Meredith McKean, MD, MPH, the associate director of the Sarah Cannon Research Institute's Melanoma and Skin Cancer Research Program at Tennessee Oncology, discussed new melanoma studies and treatment developments.
Meredith McKean, MD, MPH, of Tennessee Oncology discussed new melanoma studies and treatment developments she presented at The American Journal of Managed Care®’s Institute for Value-Based Medicine® hosted by Minnesota Oncology in Minneapolis, MN on September 12. McKean is the associate director of the Sarah Cannon Research Institute's Melanoma and Skin Cancer Research Program at Tennessee Oncology. She specializes in skin cancer treatment and research, as well as phase 1 drug development.
Can you briefly describe the new melanoma studies that you discussed at the Minnesota Oncology IVBM?
I really tried to take the audience through the range of studies that are coming through, because I think what's so exciting in melanoma is that we've gone from trying to advance treatments for patients with metastatic disease to now trying to advance patients with very early stage disease in the neoadjuvant setting, adjuvant setting, and metastatic setting.
We walked through some of the ongoing platform studies in the neoadjuvant setting. For patients in the adjuvant setting, looking at some of the combination studies that are ongoing with LAG-3, with personalized cancer vaccines. Then, in the metastatic setting, I think the main areas are the ongoing vaccine studies, other combination or immune therapy options for patients that have failed anti–PD-1.
Then, looking at the targeted therapies. We haven't previously had treatments for patients with NRAS or some of the atypical class II and III BRAF mutations or alterations, and so we walked through some of the different trials ongoing specifically for those patients.
Of those discussed, which new melanoma studies are you most excited about?
We certainly need more immune therapies for patients. I think what I'm most excited about are the trials that are personalized for patients—our specific targeted trials. So, obviously, the mRNA-4157, the personalized cancer vaccine that's been in development with Moderna and Merck I think is an exciting option to be able to follow moving forward. I think the idea of being able to personalize the vaccine to a patient's tumors, especially in the adjuvant setting, is really exciting.

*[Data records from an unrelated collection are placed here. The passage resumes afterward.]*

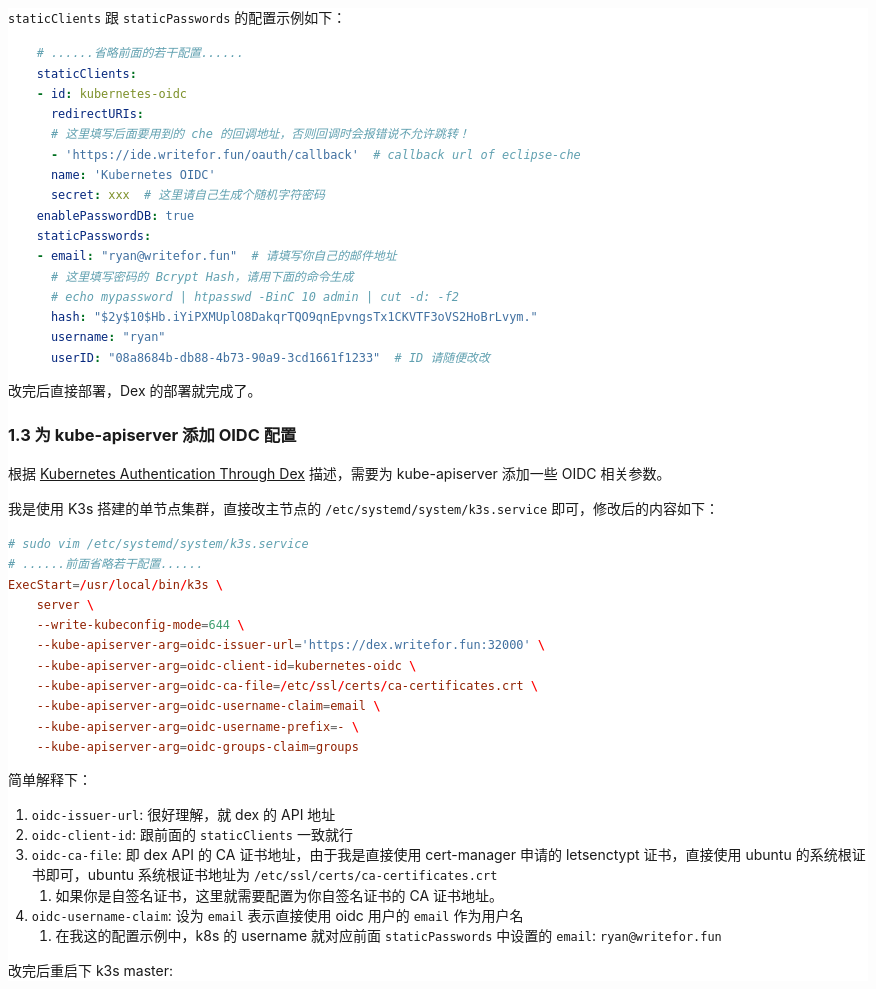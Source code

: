 `staticClients` 跟 `staticPasswords` 的配置示例如下：

```yaml
    # ......省略前面的若干配置......
    staticClients:
    - id: kubernetes-oidc
      redirectURIs:
      # 这里填写后面要用到的 che 的回调地址，否则回调时会报错说不允许跳转！
      - 'https://ide.writefor.fun/oauth/callback'  # callback url of eclipse-che
      name: 'Kubernetes OIDC'
      secret: xxx  # 这里请自己生成个随机字符密码
    enablePasswordDB: true
    staticPasswords:
    - email: "ryan@writefor.fun"  # 请填写你自己的邮件地址
      # 这里填写密码的 Bcrypt Hash，请用下面的命令生成
      # echo mypassword | htpasswd -BinC 10 admin | cut -d: -f2
      hash: "$2y$10$Hb.iYiPXMUplO8DakqrTQO9qnEpvngsTx1CKVTF3oVS2HoBrLvym."
      username: "ryan"
      userID: "08a8684b-db88-4b73-90a9-3cd1661f1233"  # ID 请随便改改
```

改完后直接部署，Dex 的部署就完成了。


### 1.3 为 kube-apiserver 添加 OIDC 配置

根据 [Kubernetes Authentication Through Dex](https://dexidp.io/docs/kubernetes/) 描述，需要为 kube-apiserver 添加一些 OIDC 相关参数。

我是使用 K3s 搭建的单节点集群，直接改主节点的 `/etc/systemd/system/k3s.service` 即可，修改后的内容如下：

```conf
# sudo vim /etc/systemd/system/k3s.service
# ......前面省略若干配置......
ExecStart=/usr/local/bin/k3s \
    server \
    --write-kubeconfig-mode=644 \
    --kube-apiserver-arg=oidc-issuer-url='https://dex.writefor.fun:32000' \
    --kube-apiserver-arg=oidc-client-id=kubernetes-oidc \
    --kube-apiserver-arg=oidc-ca-file=/etc/ssl/certs/ca-certificates.crt \
    --kube-apiserver-arg=oidc-username-claim=email \
    --kube-apiserver-arg=oidc-username-prefix=- \
    --kube-apiserver-arg=oidc-groups-claim=groups
```

简单解释下：

1. `oidc-issuer-url`: 很好理解，就 dex 的 API 地址
2. `oidc-client-id`: 跟前面的 `staticClients` 一致就行
3. `oidc-ca-file`: 即 dex API 的 CA 证书地址，由于我是直接使用 cert-manager 申请的 letsenctypt 证书，直接使用 ubuntu 的系统根证书即可，ubuntu 系统根证书地址为 `/etc/ssl/certs/ca-certificates.crt`
   1. 如果你是自签名证书，这里就需要配置为你自签名证书的 CA 证书地址。
4. `oidc-username-claim`: 设为 `email` 表示直接使用 oidc 用户的 `email` 作为用户名
   1. 在我这的配置示例中，k8s 的 username 就对应前面 `staticPasswords` 中设置的 `email`: `ryan@writefor.fun`

改完后重启下 k3s master:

There are several great trials ongoing targeting the NRAS and atypical BRAF mutation. I think some of those exciting trials would be like naporafenib on the SEACRAFT studies, belvarafenib, bocodepsin, and exarafenib.
This is really game changing. We've had trial options for patients with the v600BRAF mutations, but for the 20% of patients that have NRAS mutations, and for those rare patients that have the atypical BRAF [mutations], we just haven't had trial options for them before. I think it's going to be really exciting moving forward because each of those drugs has shown some responses, and I think they're really narrowing in on which patients might benefit most.
Overall, how do you predict these new melanoma studies to improve treatment and outcomes in patients?
Well, the biggest needs for patients with metastatic melanoma would certainly be immune therapy options for patients that fail anti–PD-1, and then options for patients that have pretty significant toxicities and can't receive further immune therapy.
That's where the targeted therapies really come in. I think having options for patients that have failed combination BRAF-MEK and then having those options for the patients with more rare NRAS mutations, BRAF alterations, MTAP loss, CDKN2AB loss.
We're past the point of saying, “Hey, let's profile everyone.” Well, now we're profiling patients, and now we need those trials and those treatment options specifically for those patients. I think that's what we're seeing now is some of these really exciting trials trying to address those needs for our patients.
What was your biggest takeaway from the Minnesota Oncology IVBM?
It was a great session and a really engaged audience. I think it was exciting to hear the perspectives from a multidisciplinary group. From our plastic surgeon that was able to say how his area is trying to fill that need for patients that want and need a surgical oncologist that's able to also give a cosmetically pleasing surgical option, to Thomas Amatruda, MD, going over all the advances that we've had in melanoma.
But then I also really enjoyed the presentation on toxicities. I think that's going to continue to be really important, because we still don't know exactly which patients are going to benefit and which patients are going to have toxicities, so we're going to have to help manage all those patients. I think it was really exciting to see how the team at Mayo is managing patients with toxicities and trying to keep them out of the hospital. I think that was really exciting to hear that presentation, as well.
What are you currently working on that you're excited to share?
I'm a clinical investigator, and so I’m a part of a number of different clinical trials. I think it's really gratifying to be able to offer other options for patients, like I said, that can't get immune therapy anymore, maybe have some of these rarer mutations. I think it's important to know those trial options are out there and ongoing for patients. I think there's certainly a bright future for melanoma treatments.